Only lines holding "projectRelativeBaseFolderPath" are needed; copy each of them from the data below.

-------- MATERIAL TO PROCESS

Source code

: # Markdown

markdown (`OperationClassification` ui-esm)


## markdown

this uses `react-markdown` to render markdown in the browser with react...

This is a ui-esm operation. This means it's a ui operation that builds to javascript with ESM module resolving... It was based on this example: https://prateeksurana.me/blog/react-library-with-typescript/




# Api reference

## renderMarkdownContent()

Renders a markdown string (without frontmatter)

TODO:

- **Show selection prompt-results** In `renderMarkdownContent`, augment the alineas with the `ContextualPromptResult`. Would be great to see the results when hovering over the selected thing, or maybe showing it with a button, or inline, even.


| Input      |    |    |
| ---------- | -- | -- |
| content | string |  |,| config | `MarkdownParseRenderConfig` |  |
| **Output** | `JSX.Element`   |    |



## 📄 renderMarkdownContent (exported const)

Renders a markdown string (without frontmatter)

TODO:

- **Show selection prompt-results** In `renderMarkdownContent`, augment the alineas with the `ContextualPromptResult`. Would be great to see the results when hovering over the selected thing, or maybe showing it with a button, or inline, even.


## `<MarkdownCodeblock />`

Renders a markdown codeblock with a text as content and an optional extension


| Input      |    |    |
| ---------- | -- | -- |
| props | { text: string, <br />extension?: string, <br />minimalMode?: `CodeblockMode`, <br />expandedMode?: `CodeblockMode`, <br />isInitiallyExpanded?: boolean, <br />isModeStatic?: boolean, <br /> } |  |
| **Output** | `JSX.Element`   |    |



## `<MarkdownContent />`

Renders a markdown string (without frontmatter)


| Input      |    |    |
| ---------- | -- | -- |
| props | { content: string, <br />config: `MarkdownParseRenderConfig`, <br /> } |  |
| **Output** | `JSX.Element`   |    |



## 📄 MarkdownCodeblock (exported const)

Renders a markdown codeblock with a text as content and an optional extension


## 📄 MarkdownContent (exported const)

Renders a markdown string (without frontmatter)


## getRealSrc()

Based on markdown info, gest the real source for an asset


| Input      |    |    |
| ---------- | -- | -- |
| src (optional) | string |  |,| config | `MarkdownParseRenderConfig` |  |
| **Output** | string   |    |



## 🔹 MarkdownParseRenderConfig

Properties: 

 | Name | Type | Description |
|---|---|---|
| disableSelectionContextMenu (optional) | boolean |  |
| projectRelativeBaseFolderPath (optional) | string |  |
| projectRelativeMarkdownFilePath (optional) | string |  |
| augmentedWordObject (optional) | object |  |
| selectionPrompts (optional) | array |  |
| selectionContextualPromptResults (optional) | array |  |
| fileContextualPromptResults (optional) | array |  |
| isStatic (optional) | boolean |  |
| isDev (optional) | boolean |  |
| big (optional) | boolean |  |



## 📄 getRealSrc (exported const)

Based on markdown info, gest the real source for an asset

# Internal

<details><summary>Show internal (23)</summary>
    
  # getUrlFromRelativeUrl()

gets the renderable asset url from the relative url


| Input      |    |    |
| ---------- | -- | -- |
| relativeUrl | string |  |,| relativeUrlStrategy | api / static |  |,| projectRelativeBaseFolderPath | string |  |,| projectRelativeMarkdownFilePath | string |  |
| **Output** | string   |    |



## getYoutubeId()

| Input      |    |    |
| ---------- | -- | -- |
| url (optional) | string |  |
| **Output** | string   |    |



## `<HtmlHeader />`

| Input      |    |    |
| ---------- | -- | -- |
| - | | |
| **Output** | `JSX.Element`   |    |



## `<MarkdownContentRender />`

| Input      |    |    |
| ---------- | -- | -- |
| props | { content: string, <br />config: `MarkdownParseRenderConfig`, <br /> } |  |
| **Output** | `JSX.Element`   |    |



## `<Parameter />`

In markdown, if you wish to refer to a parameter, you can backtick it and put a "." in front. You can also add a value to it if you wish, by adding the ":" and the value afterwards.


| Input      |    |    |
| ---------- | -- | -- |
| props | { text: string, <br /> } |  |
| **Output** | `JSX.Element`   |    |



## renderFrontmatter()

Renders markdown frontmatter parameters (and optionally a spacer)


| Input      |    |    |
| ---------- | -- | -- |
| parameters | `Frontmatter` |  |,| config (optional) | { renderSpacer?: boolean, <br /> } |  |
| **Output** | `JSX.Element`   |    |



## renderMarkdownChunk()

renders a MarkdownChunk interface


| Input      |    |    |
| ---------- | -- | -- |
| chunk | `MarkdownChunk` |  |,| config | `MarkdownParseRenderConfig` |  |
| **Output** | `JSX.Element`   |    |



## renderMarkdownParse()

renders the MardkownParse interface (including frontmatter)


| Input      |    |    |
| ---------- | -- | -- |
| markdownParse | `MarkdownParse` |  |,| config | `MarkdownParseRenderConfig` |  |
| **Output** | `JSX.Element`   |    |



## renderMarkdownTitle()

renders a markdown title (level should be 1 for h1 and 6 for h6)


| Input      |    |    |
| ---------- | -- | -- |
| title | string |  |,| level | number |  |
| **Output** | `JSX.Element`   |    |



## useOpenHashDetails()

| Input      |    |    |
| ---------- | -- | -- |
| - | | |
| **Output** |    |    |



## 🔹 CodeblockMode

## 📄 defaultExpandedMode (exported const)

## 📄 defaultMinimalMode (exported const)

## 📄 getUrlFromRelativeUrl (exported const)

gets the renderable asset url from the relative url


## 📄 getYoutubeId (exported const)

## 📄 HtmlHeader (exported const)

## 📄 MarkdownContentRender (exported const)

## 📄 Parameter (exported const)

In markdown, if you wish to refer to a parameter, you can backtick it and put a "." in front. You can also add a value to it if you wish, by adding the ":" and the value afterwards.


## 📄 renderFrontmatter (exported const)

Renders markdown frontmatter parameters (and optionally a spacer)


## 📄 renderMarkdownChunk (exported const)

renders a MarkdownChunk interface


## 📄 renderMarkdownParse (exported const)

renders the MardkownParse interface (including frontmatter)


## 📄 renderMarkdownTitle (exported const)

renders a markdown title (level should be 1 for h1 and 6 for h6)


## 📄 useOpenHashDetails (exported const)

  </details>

----------------
-------- MATERIAL TO PROCESS

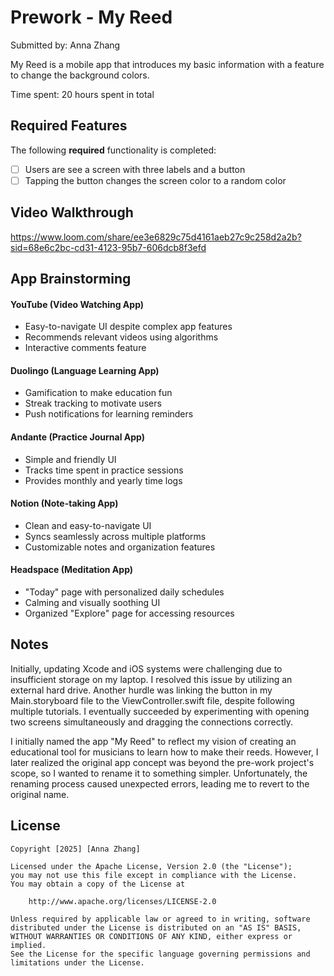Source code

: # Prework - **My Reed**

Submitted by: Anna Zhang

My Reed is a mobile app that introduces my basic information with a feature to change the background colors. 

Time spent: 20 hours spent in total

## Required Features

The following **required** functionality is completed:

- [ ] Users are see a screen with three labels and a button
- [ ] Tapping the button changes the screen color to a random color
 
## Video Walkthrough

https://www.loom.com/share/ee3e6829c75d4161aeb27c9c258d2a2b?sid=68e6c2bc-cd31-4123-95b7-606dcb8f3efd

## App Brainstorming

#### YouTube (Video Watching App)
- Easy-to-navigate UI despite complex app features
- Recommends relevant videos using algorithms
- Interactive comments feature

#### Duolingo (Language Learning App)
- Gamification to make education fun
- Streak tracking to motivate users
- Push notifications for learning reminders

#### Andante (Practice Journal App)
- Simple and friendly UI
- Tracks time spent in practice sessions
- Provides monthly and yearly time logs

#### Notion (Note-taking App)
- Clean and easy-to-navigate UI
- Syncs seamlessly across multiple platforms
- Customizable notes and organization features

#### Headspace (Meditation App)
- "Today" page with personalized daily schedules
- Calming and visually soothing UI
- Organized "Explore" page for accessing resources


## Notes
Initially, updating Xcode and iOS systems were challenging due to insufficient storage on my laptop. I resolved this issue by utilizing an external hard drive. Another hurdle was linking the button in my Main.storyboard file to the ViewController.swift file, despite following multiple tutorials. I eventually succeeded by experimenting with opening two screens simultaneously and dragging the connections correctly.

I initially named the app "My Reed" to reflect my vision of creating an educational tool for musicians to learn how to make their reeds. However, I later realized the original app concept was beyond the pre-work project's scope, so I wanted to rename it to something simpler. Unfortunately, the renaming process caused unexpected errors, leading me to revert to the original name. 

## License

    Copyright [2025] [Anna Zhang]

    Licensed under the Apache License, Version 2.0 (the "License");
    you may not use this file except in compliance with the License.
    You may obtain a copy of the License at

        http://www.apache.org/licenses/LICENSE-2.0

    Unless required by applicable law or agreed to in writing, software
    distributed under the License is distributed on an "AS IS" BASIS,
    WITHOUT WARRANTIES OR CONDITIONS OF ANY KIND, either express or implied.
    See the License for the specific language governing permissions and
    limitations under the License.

----------------

OUTPUT OF THE EXERCISE
| projectRelativeBaseFolderPath (optional) | string |  |
| relativeUrl | string |  |,| relativeUrlStrategy | api / static |  |,| projectRelativeBaseFolderPath | string |  |,| projectRelativeMarkdownFilePath | string |  |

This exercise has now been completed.